MEXICO BEACH, Fla. (AP) — Hurricane Michael swamped Dena Frost’s mobile home and obliterated the shop where she sold pottery beside the main highway running through Mexico Beach. Most of her neighbors saw similar destruction.
The monstrous storm wrecked the mayor’s hardware store and the only grocery in this Gulf Coast town of about 1,000 people. It splintered beachfront condos and smashed the inn that has welcomed tourists for four decades. It reduced seafood restaurants to rubble and literally broke the bank.
As Frost, 62, searched on Sunday among the large clay pots lying scattered among her shop’s ruins for undamaged inventory she might still sell, how soon — or even if — she might be able to reopen her business of 12 years was a question too painful to bear.
“It is so devastating right now that you can’t think about,” Frost said. “Mexico Beach was the loveliest place on Earth. And now it’s gone.”
As they face rebuilding a town that Michael practically wiped off the map, Frost and others worry about what Mexico Beach might become.
For decades, the town has persisted as a stubbornly middlebrow enclave on what residents proudly refer to as Florida’s “Forgotten Coast.” Businesses are locally owned. The closest thing to a national franchise is Mayor Al Cathey’s Ace Hardware store. While some locals owned posh homes that overlooked the beach on stilts, many lived in mobile homes.
The spring-break influx of college students that fuels neighboring Panama City Beach’s economy bypasses Mexico Beach.

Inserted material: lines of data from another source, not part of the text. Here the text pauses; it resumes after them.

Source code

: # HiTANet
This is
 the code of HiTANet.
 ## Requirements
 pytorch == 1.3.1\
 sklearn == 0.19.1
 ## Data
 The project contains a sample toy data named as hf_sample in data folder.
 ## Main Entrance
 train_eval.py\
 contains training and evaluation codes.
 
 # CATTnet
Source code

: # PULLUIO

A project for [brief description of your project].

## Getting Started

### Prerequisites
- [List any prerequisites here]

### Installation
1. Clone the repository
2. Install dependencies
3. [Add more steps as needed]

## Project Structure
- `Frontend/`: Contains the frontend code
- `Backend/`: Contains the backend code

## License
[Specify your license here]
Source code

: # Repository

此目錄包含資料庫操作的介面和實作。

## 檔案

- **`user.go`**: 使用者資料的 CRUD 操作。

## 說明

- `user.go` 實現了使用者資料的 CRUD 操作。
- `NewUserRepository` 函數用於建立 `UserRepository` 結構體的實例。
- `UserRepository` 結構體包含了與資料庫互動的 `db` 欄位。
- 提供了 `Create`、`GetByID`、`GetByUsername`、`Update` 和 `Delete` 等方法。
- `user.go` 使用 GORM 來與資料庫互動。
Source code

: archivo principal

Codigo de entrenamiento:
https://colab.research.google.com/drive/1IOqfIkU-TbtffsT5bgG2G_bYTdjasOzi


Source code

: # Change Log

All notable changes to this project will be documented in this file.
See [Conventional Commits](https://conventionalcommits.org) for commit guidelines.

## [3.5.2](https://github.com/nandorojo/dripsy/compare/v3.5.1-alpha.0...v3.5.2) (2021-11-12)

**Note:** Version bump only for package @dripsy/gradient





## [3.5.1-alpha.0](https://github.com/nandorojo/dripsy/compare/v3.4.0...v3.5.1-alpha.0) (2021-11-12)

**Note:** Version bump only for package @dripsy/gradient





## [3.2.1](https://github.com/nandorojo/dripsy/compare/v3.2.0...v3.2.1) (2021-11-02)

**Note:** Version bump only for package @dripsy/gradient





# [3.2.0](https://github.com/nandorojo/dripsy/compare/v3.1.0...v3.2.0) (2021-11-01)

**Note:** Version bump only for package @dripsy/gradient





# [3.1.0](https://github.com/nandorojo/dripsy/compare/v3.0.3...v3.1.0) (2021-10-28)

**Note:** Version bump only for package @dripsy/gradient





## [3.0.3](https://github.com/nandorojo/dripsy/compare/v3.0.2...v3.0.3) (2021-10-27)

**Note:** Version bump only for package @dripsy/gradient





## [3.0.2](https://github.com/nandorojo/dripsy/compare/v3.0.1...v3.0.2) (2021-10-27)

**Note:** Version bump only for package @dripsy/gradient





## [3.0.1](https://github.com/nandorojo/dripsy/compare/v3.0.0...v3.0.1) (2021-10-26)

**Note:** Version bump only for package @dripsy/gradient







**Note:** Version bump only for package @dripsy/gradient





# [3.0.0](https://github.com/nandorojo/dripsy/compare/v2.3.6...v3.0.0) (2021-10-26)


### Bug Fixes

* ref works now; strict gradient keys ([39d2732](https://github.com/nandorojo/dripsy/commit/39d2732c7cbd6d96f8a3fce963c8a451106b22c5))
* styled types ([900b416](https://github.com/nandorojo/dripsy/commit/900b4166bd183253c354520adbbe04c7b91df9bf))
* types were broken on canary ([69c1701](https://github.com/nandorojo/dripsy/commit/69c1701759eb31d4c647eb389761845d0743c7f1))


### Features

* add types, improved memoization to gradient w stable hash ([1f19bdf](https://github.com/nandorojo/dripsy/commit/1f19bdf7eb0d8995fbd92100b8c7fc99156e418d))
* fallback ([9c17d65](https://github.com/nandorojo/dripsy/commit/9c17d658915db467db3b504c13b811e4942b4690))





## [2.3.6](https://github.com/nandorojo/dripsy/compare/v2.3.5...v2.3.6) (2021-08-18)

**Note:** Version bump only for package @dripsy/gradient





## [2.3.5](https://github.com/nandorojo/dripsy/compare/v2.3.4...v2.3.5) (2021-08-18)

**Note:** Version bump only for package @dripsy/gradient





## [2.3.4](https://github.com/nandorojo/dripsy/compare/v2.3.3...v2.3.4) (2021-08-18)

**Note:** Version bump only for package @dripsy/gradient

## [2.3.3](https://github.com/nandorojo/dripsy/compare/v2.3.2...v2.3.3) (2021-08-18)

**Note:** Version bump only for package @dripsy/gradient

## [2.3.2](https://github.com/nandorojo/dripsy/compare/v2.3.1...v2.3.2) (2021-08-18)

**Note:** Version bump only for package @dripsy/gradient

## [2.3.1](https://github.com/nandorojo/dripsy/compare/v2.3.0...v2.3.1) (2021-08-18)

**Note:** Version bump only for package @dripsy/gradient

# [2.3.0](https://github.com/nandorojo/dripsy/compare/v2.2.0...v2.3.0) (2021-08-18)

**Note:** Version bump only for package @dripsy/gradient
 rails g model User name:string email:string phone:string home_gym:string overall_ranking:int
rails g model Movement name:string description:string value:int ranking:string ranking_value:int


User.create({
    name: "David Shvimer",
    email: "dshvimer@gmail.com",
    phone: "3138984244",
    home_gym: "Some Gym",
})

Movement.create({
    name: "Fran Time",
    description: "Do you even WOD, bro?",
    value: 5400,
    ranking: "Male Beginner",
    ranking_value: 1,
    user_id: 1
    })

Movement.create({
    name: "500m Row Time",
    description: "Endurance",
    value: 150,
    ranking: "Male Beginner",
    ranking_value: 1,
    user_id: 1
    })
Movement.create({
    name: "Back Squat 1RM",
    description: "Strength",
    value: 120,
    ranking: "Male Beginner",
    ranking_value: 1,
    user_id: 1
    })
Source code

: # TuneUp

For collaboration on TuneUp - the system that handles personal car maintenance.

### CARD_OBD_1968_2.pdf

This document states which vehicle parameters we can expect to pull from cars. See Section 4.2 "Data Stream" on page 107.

High-rise condos and resort hotels have been kept at bay by local ordinances that restrict building heights to 48 feet (14 meters).
“We’re one of the most unique coastal communities left,” said Cathey, a Mexico Beach native. “We’re not commercialized. We’re mom-and-pop businesses. There’s no corporate America here. There’s no Walmart. There’s no Pizza Hut.”
But the mayor, like many of his constituents, is concerned that could change. Many property owners in Mexico Beach are older retirees who may not want to rebuild. They and other owners might opt to sell rather than start over, Cathey said. And the new owners will probably want to build bigger.
“Families passing beach cottages along over three or four generations, that’s over,” Cathey said. “I think the pressure will come to want us to be something that we aren’t.”
Bill Shockey, 86, said he plans to sell his Mexico Beach home of more than 40 years after the hurricane battered it with storm surge and peeled off much of the roof.
Earl Boyett of Bainbridge, Georgia, has owned a condo for vacations and weekend getaways in Mexico Beach for 16 years. It’s still standing, but with the side of the building facing the beach largely torn off.
The 60-year-old contractor isn’t looking forward to rebuilding, and he is not sure what the four other owners who shared the building will want to do.
“Lots are going to be for sale now, point-blank,” Boyett said. “I would sell, probably, before I build.”
After falling in love with the small beach town during a decade of vacations, Hilary Davidson and her husband built a home two years ago and moved in permanently. Her stepson built the house to withstand a big storm, and it held up admirably during the hurricane. The only water that got in, she said, came up from the shower drain.
She describes Mexico Beach as a place where her daughter can ride a bike without worrying about speeding traffic. When she returned home after the storm, Davidson slept with the windows and doors open.
“We don’t want our community to change,” she said. “I’m afraid a lot of the people who have been devastated are going to give up. There are a lot of older people who aren’t going to have the resources.”
Many residents who also worked in Mexico Beach no longer have jobs. Tom Wood and his wife employed about a dozen people at the Driftwood Inn, which they opened more than 40 years ago.
The hurricane’s storm surge nearly demolished the side of the 24-room inn facing the beach. Three of the four rental homes Wood had across the highway got smashed. Wood said he will keep workers on the payroll as long as he can afford to. But he also has to refund thousands of dollars in deposit money from guests who had booked vacations through next summer.
“The plan right now is I’ll build it back bigger and better than it was,” Wood said. “But it’ll take me two years to rebuild.”